Cloud study is currently exhibited in Arles for the October Digital festival in Arles!

See the festival website here

OS(ON)S

Arles – Henri Comte room

Water, a universal and infinite subject, is a source of inspiration for many artists, from the most classical to the most experimental. The exhibit presented offers a series of works exploring questions of fluid, liquid and plasticity. Beyond its symbolic charges, water will sometimes be invested in these works as an activator of the narrative, other times challenged for its plastic issues, or even as an element in its own right of the device.
The digital will explore its turbulences as its evaporations, its flows and its stagnations and will tend to reinforce the emotion and generate new perceptions of these heritage places, true Arles jewels.
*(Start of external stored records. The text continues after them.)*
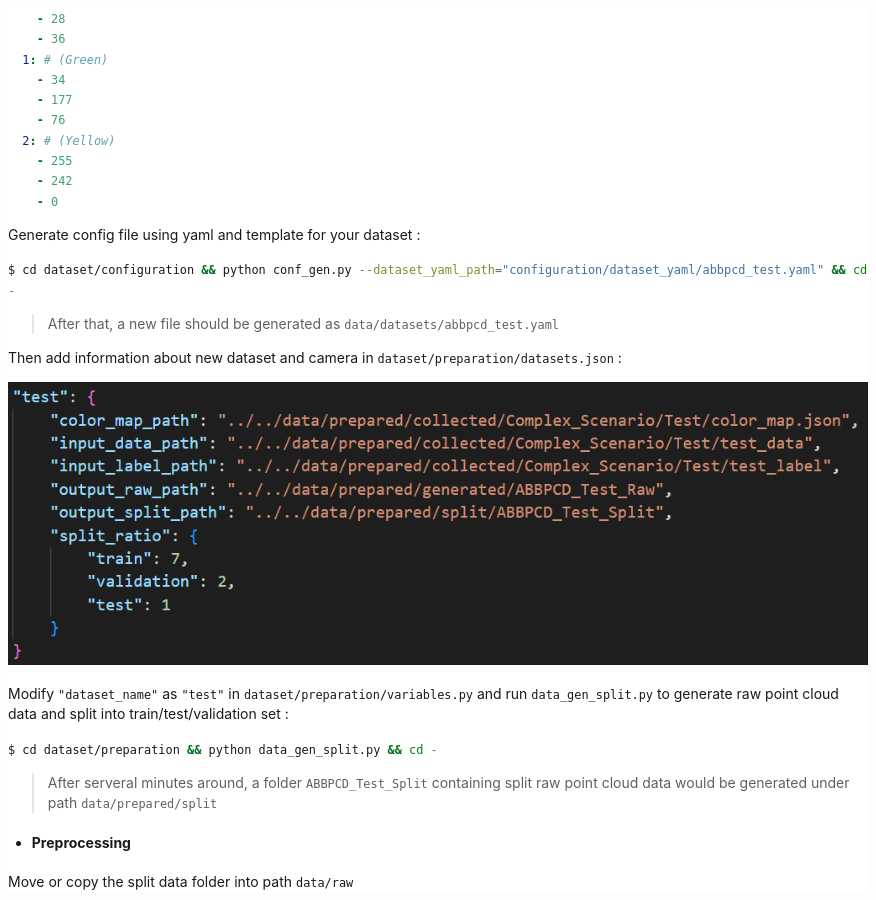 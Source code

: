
 ```yaml
    - 28
    - 36
  1: # (Green)
    - 34
    - 177
    - 76
  2: # (Yellow)
    - 255
    - 242
    - 0      
```

Generate config file using yaml and template for your dataset :

```bash
$ cd dataset/configuration && python conf_gen.py --dataset_yaml_path="configuration/dataset_yaml/abbpcd_test.yaml" && cd -
```

> After that, a new file should be generated as `data/datasets/abbpcd_test.yaml`

Then add information about new dataset and camera in `dataset/preparation/datasets.json` :

![dataset_json](./docs/dataset_json.png)

Modify `"dataset_name"` as `"test"` in `dataset/preparation/variables.py` and run `data_gen_split.py` to generate raw
point cloud data and split into train/test/validation set :

```bash
$ cd dataset/preparation && python data_gen_split.py && cd -
```

> After serveral minutes around, a folder `ABBPCD_Test_Split` containing split raw point cloud data would be generated
> under path `data/prepared/split`

- #### **Preprocessing**

Move or copy the split data folder into path `data/raw`

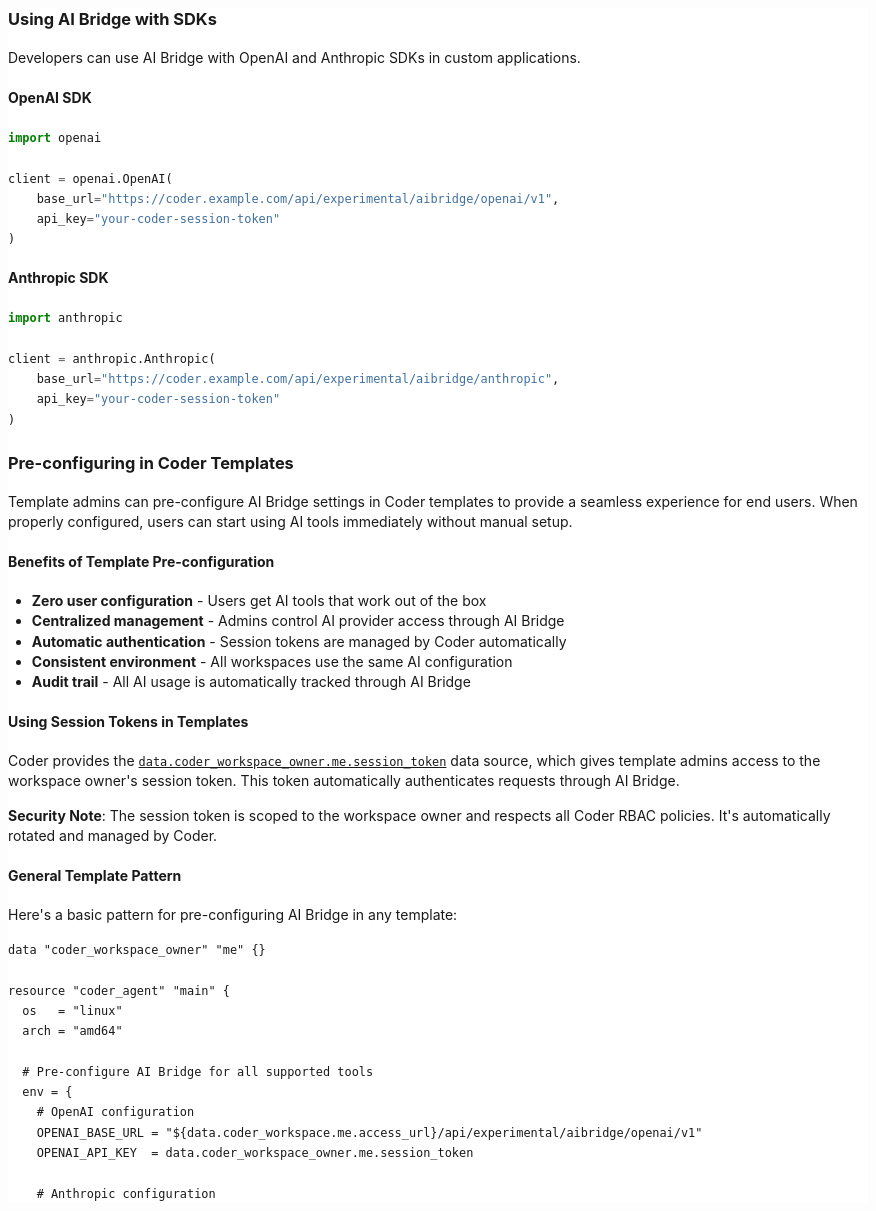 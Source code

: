 ### Using AI Bridge with SDKs

Developers can use AI Bridge with OpenAI and Anthropic SDKs in custom applications.

#### OpenAI SDK

```python
import openai

client = openai.OpenAI(
    base_url="https://coder.example.com/api/experimental/aibridge/openai/v1",
    api_key="your-coder-session-token"
)
```

#### Anthropic SDK

```python
import anthropic

client = anthropic.Anthropic(
    base_url="https://coder.example.com/api/experimental/aibridge/anthropic",
    api_key="your-coder-session-token"
)
```

### Pre-configuring in Coder Templates

Template admins can pre-configure AI Bridge settings in Coder templates to provide a seamless experience for end users. When properly configured, users can start using AI tools immediately without manual setup.

#### Benefits of Template Pre-configuration

- **Zero user configuration** - Users get AI tools that work out of the box
- **Centralized management** - Admins control AI provider access through AI Bridge
- **Automatic authentication** - Session tokens are managed by Coder automatically
- **Consistent environment** - All workspaces use the same AI configuration
- **Audit trail** - All AI usage is automatically tracked through AI Bridge

#### Using Session Tokens in Templates

Coder provides the [`data.coder_workspace_owner.me.session_token`](https://registry.terraform.io/providers/coder/coder/latest/docs/data-sources/workspace_owner) data source, which gives template admins access to the workspace owner's session token. This token automatically authenticates requests through AI Bridge.

**Security Note**: The session token is scoped to the workspace owner and respects all Coder RBAC policies. It's automatically rotated and managed by Coder.

#### General Template Pattern

Here's a basic pattern for pre-configuring AI Bridge in any template:

```hcl
data "coder_workspace_owner" "me" {}

resource "coder_agent" "main" {
  os   = "linux"
  arch = "amd64"

  # Pre-configure AI Bridge for all supported tools
  env = {
    # OpenAI configuration
    OPENAI_BASE_URL = "${data.coder_workspace.me.access_url}/api/experimental/aibridge/openai/v1"
    OPENAI_API_KEY  = data.coder_workspace_owner.me.session_token

    # Anthropic configuration
``` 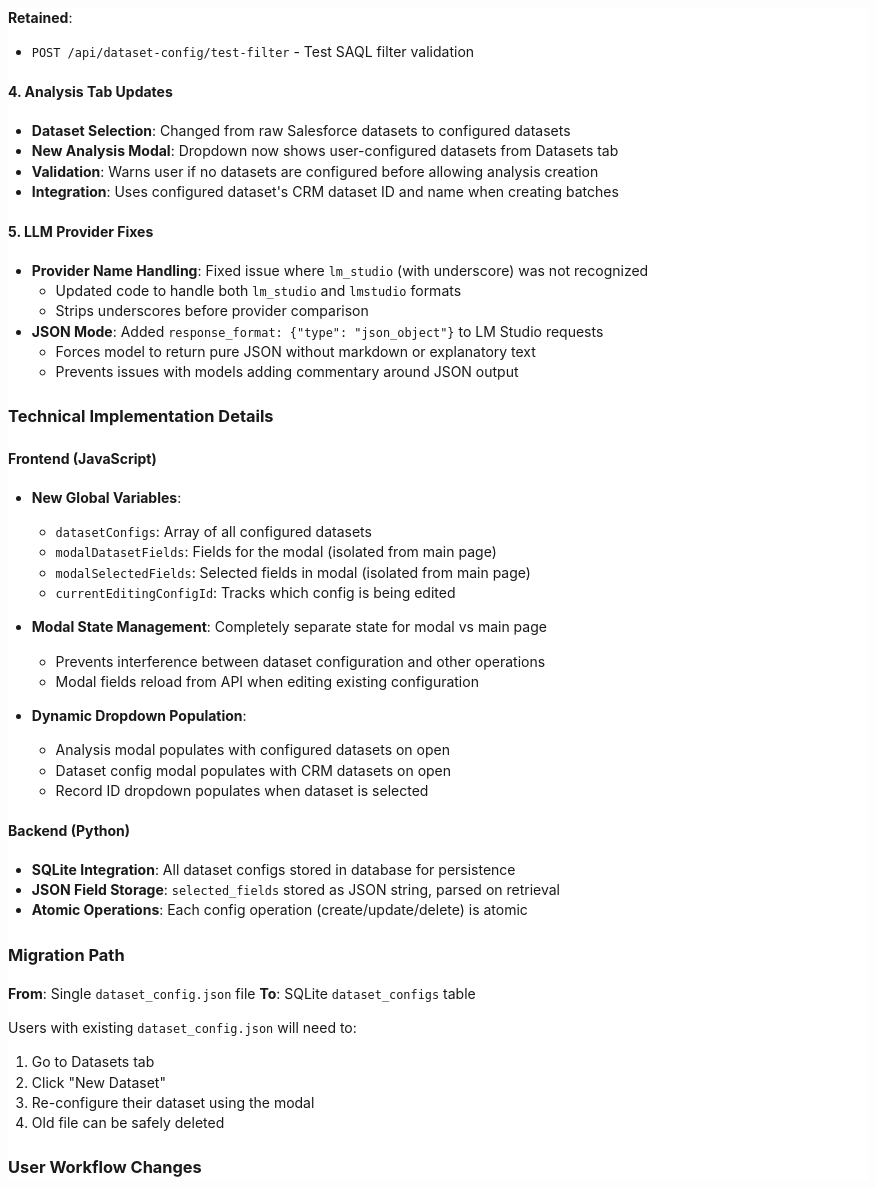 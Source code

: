 **Retained**:
- `POST /api/dataset-config/test-filter` - Test SAQL filter validation

#### 4. Analysis Tab Updates
- **Dataset Selection**: Changed from raw Salesforce datasets to configured datasets
- **New Analysis Modal**: Dropdown now shows user-configured datasets from Datasets tab
- **Validation**: Warns user if no datasets are configured before allowing analysis creation
- **Integration**: Uses configured dataset's CRM dataset ID and name when creating batches

#### 5. LLM Provider Fixes
- **Provider Name Handling**: Fixed issue where `lm_studio` (with underscore) was not recognized
  - Updated code to handle both `lm_studio` and `lmstudio` formats
  - Strips underscores before provider comparison
- **JSON Mode**: Added `response_format: {"type": "json_object"}` to LM Studio requests
  - Forces model to return pure JSON without markdown or explanatory text
  - Prevents issues with models adding commentary around JSON output

### Technical Implementation Details

#### Frontend (JavaScript)
- **New Global Variables**:
  - `datasetConfigs`: Array of all configured datasets
  - `modalDatasetFields`: Fields for the modal (isolated from main page)
  - `modalSelectedFields`: Selected fields in modal (isolated from main page)
  - `currentEditingConfigId`: Tracks which config is being edited

- **Modal State Management**: Completely separate state for modal vs main page
  - Prevents interference between dataset configuration and other operations
  - Modal fields reload from API when editing existing configuration

- **Dynamic Dropdown Population**:
  - Analysis modal populates with configured datasets on open
  - Dataset config modal populates with CRM datasets on open
  - Record ID dropdown populates when dataset is selected

#### Backend (Python)
- **SQLite Integration**: All dataset configs stored in database for persistence
- **JSON Field Storage**: `selected_fields` stored as JSON string, parsed on retrieval
- **Atomic Operations**: Each config operation (create/update/delete) is atomic

### Migration Path
**From**: Single `dataset_config.json` file
**To**: SQLite `dataset_configs` table

Users with existing `dataset_config.json` will need to:
1. Go to Datasets tab
2. Click "New Dataset"
3. Re-configure their dataset using the modal
4. Old file can be safely deleted

### User Workflow Changes
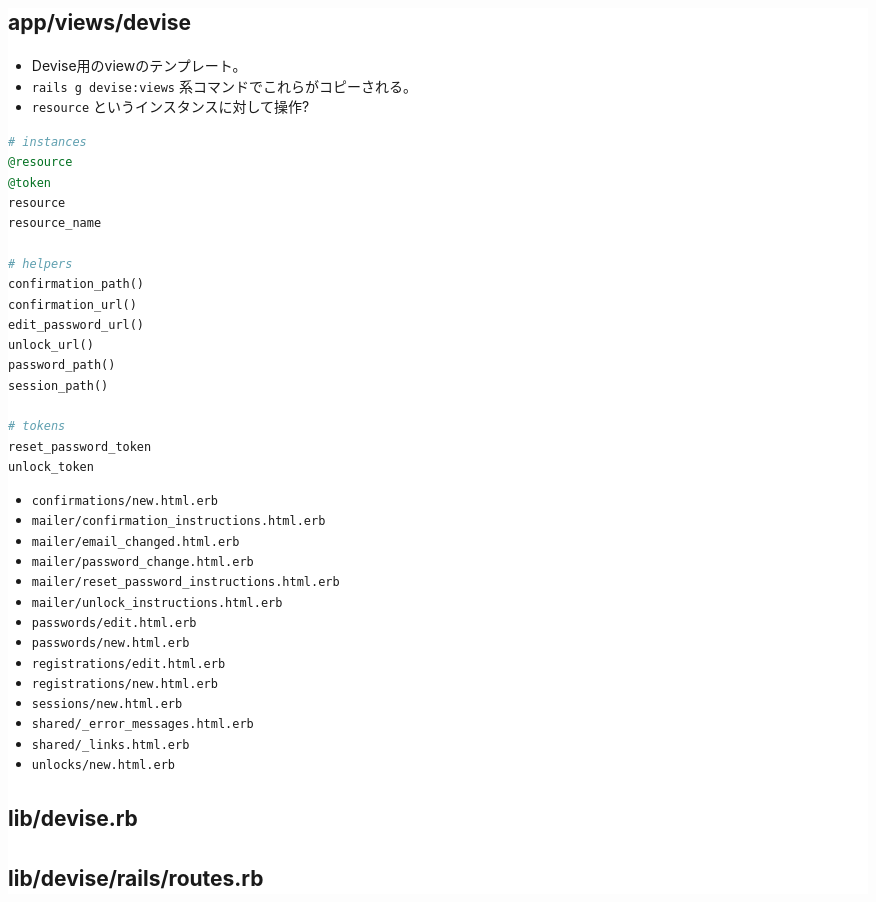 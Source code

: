 

## app/views/devise

- Devise用のviewのテンプレート。
- `rails g devise:views` 系コマンドでこれらがコピーされる。
- `resource` というインスタンスに対して操作?

```rb
# instances
@resource
@token
resource
resource_name

# helpers
confirmation_path()
confirmation_url()
edit_password_url()
unlock_url()
password_path()
session_path()

# tokens
reset_password_token
unlock_token

```

- `confirmations/new.html.erb`
- `mailer/confirmation_instructions.html.erb`
- `mailer/email_changed.html.erb`
- `mailer/password_change.html.erb`
- `mailer/reset_password_instructions.html.erb`
- `mailer/unlock_instructions.html.erb`
- `passwords/edit.html.erb`
- `passwords/new.html.erb`
- `registrations/edit.html.erb`
- `registrations/new.html.erb`
- `sessions/new.html.erb`
- `shared/_error_messages.html.erb`
- `shared/_links.html.erb`
- `unlocks/new.html.erb`

## lib/devise.rb

## lib/devise/rails/routes.rb

```rb


```

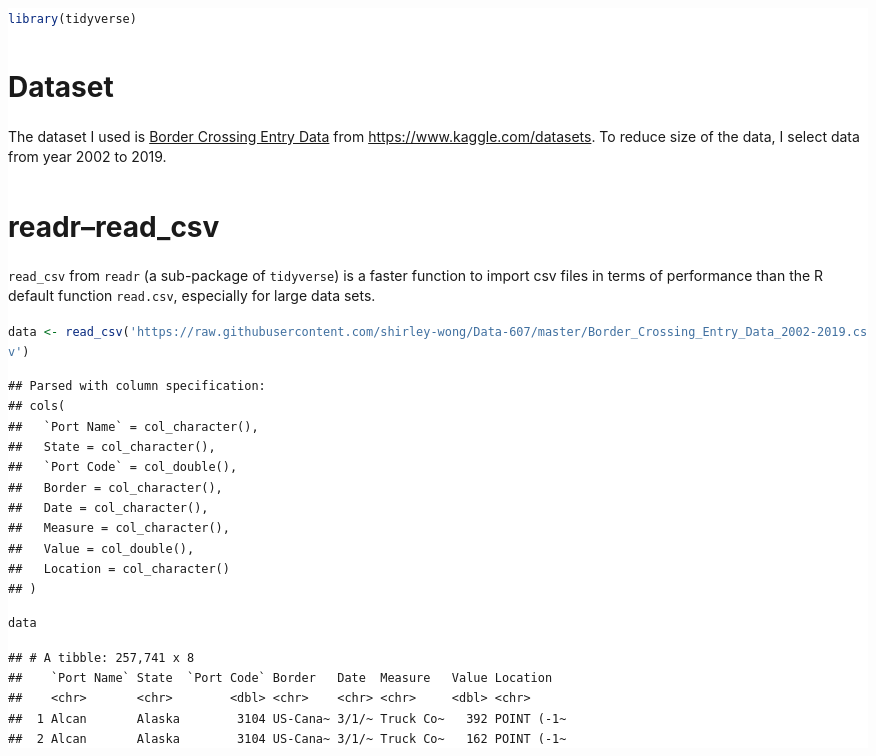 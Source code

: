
``` r
library(tidyverse)
```

Dataset
=======

The dataset I used is [Border Crossing Entry
Data](https://www.kaggle.com/akhilv11/border-crossing-entry-data/data)
from
<a href="https://www.kaggle.com/datasets" class="uri">https://www.kaggle.com/datasets</a>.
To reduce size of the data, I select data from year 2002 to 2019.

readr–read\_csv
===============

`read_csv` from `readr` (a sub-package of `tidyverse`) is a faster
function to import csv files in terms of performance than the R default
function `read.csv`, especially for large data sets.

``` r
data <- read_csv('https://raw.githubusercontent.com/shirley-wong/Data-607/master/Border_Crossing_Entry_Data_2002-2019.csv')
```

    ## Parsed with column specification:
    ## cols(
    ##   `Port Name` = col_character(),
    ##   State = col_character(),
    ##   `Port Code` = col_double(),
    ##   Border = col_character(),
    ##   Date = col_character(),
    ##   Measure = col_character(),
    ##   Value = col_double(),
    ##   Location = col_character()
    ## )

``` r
data
```

    ## # A tibble: 257,741 x 8
    ##    `Port Name` State  `Port Code` Border   Date  Measure   Value Location  
    ##    <chr>       <chr>        <dbl> <chr>    <chr> <chr>     <dbl> <chr>     
    ##  1 Alcan       Alaska        3104 US-Cana~ 3/1/~ Truck Co~   392 POINT (-1~
    ##  2 Alcan       Alaska        3104 US-Cana~ 3/1/~ Truck Co~   162 POINT (-1~ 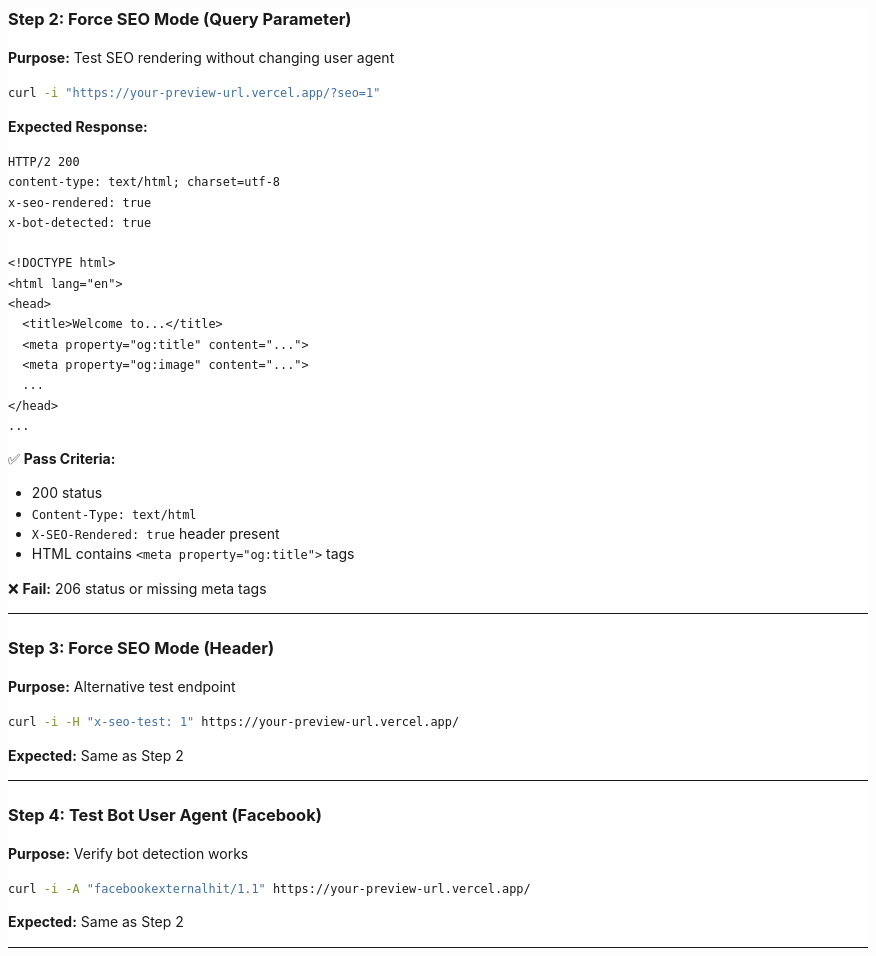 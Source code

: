 ### Step 2: Force SEO Mode (Query Parameter)
**Purpose:** Test SEO rendering without changing user agent

```bash
curl -i "https://your-preview-url.vercel.app/?seo=1"
```

**Expected Response:**
```
HTTP/2 200
content-type: text/html; charset=utf-8
x-seo-rendered: true
x-bot-detected: true

<!DOCTYPE html>
<html lang="en">
<head>
  <title>Welcome to...</title>
  <meta property="og:title" content="...">
  <meta property="og:image" content="...">
  ...
</head>
...
```

✅ **Pass Criteria:**
- 200 status
- `Content-Type: text/html`
- `X-SEO-Rendered: true` header present
- HTML contains `<meta property="og:title">` tags

❌ **Fail:** 206 status or missing meta tags

---

### Step 3: Force SEO Mode (Header)
**Purpose:** Alternative test endpoint

```bash
curl -i -H "x-seo-test: 1" https://your-preview-url.vercel.app/
```

**Expected:** Same as Step 2

---

### Step 4: Test Bot User Agent (Facebook)
**Purpose:** Verify bot detection works

```bash
curl -i -A "facebookexternalhit/1.1" https://your-preview-url.vercel.app/
```

**Expected:** Same as Step 2

---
cloud study7 drops per inch

A cloud image taken from the painting "Landscape under a turbulent sky", which Vincent van Gogh painted in Arles in April 1889. The image is formed from drops which are composed of dew water collected in a field like the one of the table, during the summer of 2020. The water is viscosified so as not to evaporate. 

Pictures

Harvesting dew water in the very early morning near the city of Arles, using one of the methods recommended by alchemists. When the atmospheric conditions were met to allow the deposition of dew during the night, the artist Dominique Peysson slid a cotton sheet over the grass and the leaves to impregnate it with this water coming directly from the clouds. 
Alchemists have always favored dew, rather than spring water. For them, this water has special properties: like storm water, it would contain natural “Nitres”, which result from lightning discharges. These compounds recovered in the Dew Salt have a behavior that is not found in the usual chemical products. They are meant to be more dissolvable and less permanent. The alchemists fortify them by exposing them to the light of several successive rising moons, while protecting them from sunlight. After collecting the dew with the help of a sheet, they have to filter it several times in the dark. . It is then kept under cover in terracotta urns, and stored away from light in cellars. This dew water makes it possible to collect the philosophical salt, after several successive stages of evaporation and dissolution. It is a silver-white salt, with small refracting crystals, which can dissolve glass.

Dew sensor
The sheet and the containers having been used by Dominique Peysson to collect dew water in the fields at dawn.